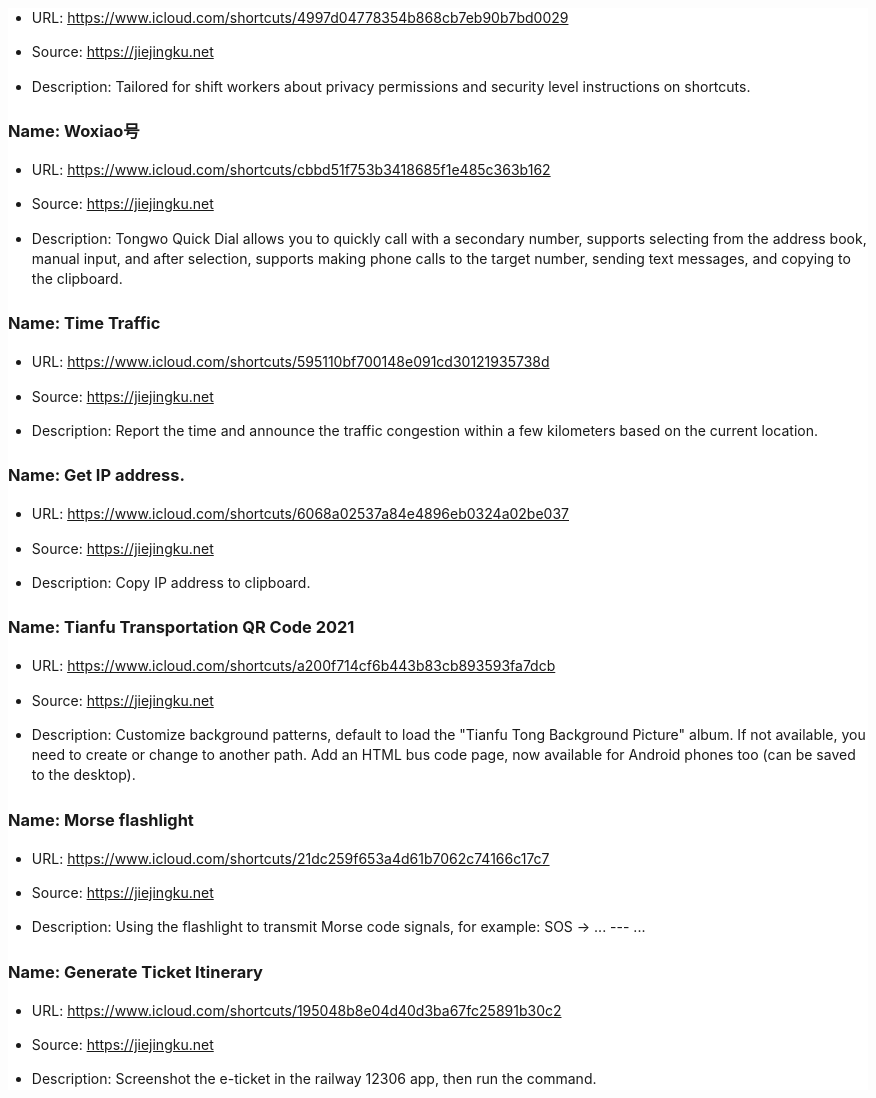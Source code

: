 - URL: https://www.icloud.com/shortcuts/4997d04778354b868cb7eb90b7bd0029

- Source: https://jiejingku.net

- Description: Tailored for shift workers about privacy permissions and security level instructions on shortcuts.

### Name: Woxiao号

- URL: https://www.icloud.com/shortcuts/cbbd51f753b3418685f1e485c363b162

- Source: https://jiejingku.net

- Description: Tongwo Quick Dial allows you to quickly call with a secondary number, supports selecting from the address book, manual input, and after selection, supports making phone calls to the target number, sending text messages, and copying to the clipboard.

### Name: Time Traffic

- URL: https://www.icloud.com/shortcuts/595110bf700148e091cd30121935738d

- Source: https://jiejingku.net

- Description: Report the time and announce the traffic congestion within a few kilometers based on the current location.

### Name: Get IP address.

- URL: https://www.icloud.com/shortcuts/6068a02537a84e4896eb0324a02be037

- Source: https://jiejingku.net

- Description: Copy IP address to clipboard.

### Name: Tianfu Transportation QR Code 2021

- URL: https://www.icloud.com/shortcuts/a200f714cf6b443b83cb893593fa7dcb

- Source: https://jiejingku.net

- Description: Customize background patterns, default to load the "Tianfu Tong Background Picture" album. If not available, you need to create or change to another path. Add an HTML bus code page, now available for Android phones too (can be saved to the desktop).

### Name: Morse flashlight

- URL: https://www.icloud.com/shortcuts/21dc259f653a4d61b7062c74166c17c7

- Source: https://jiejingku.net

- Description: Using the flashlight to transmit Morse code signals, for example: SOS -> ... --- ...

### Name: Generate Ticket Itinerary

- URL: https://www.icloud.com/shortcuts/195048b8e04d40d3ba67fc25891b30c2

- Source: https://jiejingku.net

- Description: Screenshot the e-ticket in the railway 12306 app, then run the command.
****************
### AIM OF THE TASK
From the first line to the last, write out the data exactly, omitting any pictures.

### FINISHED TASK
Source code

: - URL: https://www.icloud.com/shortcuts/4997d04778354b868cb7eb90b7bd0029

- Source: https://jiejingku.net

- Description: Tailored for shift workers about privacy permissions and security level instructions on shortcuts.

### Name: Woxiao号

- URL: https://www.icloud.com/shortcuts/cbbd51f753b3418685f1e485c363b162

- Source: https://jiejingku.net

- Description: Tongwo Quick Dial allows you to quickly call with a secondary number, supports selecting from the address book, manual input, and after selection, supports making phone calls to the target number, sending text messages, and copying to the clipboard.

### Name: Time Traffic

- URL: https://www.icloud.com/shortcuts/595110bf700148e091cd30121935738d

- Source: https://jiejingku.net

- Description: Report the time and announce the traffic congestion within a few kilometers based on the current location.

### Name: Get IP address.

- URL: https://www.icloud.com/shortcuts/6068a02537a84e4896eb0324a02be037

- Source: https://jiejingku.net

- Description: Copy IP address to clipboard.

### Name: Tianfu Transportation QR Code 2021

- URL: https://www.icloud.com/shortcuts/a200f714cf6b443b83cb893593fa7dcb

- Source: https://jiejingku.net

- Description: Customize background patterns, default to load the "Tianfu Tong Background Picture" album. If not available, you need to create or change to another path. Add an HTML bus code page, now available for Android phones too (can be saved to the desktop).

### Name: Morse flashlight

- URL: https://www.icloud.com/shortcuts/21dc259f653a4d61b7062c74166c17c7

- Source: https://jiejingku.net

- Description: Using the flashlight to transmit Morse code signals, for example: SOS -> ... --- ...

### Name: Generate Ticket Itinerary

- URL: https://www.icloud.com/shortcuts/195048b8e04d40d3ba67fc25891b30c2

- Source: https://jiejingku.net

- Description: Screenshot the e-ticket in the railway 12306 app, then run the command.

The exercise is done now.